[torqueusers] Setting up checkpointing

Sreedhar Manchu sm4082 at nyu.edu
Fri Jan 27 11:33:55 MST 2012


Hi Lloyd,

I had the same problem. Then I realized the directory with checkpoints for each job in the server checkpoint directory or user mentioned directory through command line with qsub would be deleted as soon as either the job is completed or the job is deleted with qdel.

I don't remember exactly, but I think if you keep the job information on the server using

set server keep_completed = 300  

(300 seconds)

then you can restart the checkpoint that is created with qhold. I think if you set up the server to keep the info long enough after the job is done and (then include qhold in the pbs script ) to use qhold just before walltime ends, then you should be able to restart the job with the checkpoint that would be created right before job ends. Otherwise, once job ends torque takes off job information and blcr wouldn't have needed files/information to restart the job.

Since I use
$spool_as_final_name true
parameter in my /opt/torque/mom_priv/config on each compute node, I couldn't make torque restart the jobs from checkpoint images. I think for whatever reasons blcr sees that files are modified from the time they are created. Because of this I never used checkpointing from torque side as for us it is beneficial to have files in user directories at the beginning of the job it self rather than copying from compute nodes after the job is done.

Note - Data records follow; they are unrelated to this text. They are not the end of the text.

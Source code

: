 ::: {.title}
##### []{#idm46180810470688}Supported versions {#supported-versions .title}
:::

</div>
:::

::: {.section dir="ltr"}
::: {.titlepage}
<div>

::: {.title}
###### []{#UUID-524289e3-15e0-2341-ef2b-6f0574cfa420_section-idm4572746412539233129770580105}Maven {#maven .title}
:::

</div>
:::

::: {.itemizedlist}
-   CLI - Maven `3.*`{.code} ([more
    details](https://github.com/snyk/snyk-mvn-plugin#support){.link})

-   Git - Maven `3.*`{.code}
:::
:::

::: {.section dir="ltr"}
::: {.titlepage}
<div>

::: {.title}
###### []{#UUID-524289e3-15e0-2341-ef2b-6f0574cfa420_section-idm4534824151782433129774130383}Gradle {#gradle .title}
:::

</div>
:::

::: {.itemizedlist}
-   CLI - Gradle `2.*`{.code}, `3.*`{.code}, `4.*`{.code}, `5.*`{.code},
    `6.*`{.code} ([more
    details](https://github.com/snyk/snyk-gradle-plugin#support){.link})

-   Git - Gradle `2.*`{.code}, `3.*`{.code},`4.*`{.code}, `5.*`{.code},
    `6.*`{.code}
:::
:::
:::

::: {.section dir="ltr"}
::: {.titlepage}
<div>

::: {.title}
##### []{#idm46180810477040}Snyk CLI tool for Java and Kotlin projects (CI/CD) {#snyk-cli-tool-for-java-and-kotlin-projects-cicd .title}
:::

Regarding qdel, it deletes all the checkpoint files as it deletes all the job information from server as well (if I am right). Since there is no information from torque, it wouldn't be much helpful to have checkpoint images as blcr ( I mean torque compiled with blcr) needs all the information to restart. I guess issuing qdel is like telling I don't care about this job and so I don't need anything anymore.

This is same once the job is also done. Torque sees it as it doesn't have to care about checkpoint images as the job has successfully finished and so there is no need for checkpoint images. This is the reason you need to issue qhold just before walltime ends and torque would keep the job information for the time you mention in the set server keep_completed parameter with qmgr -c.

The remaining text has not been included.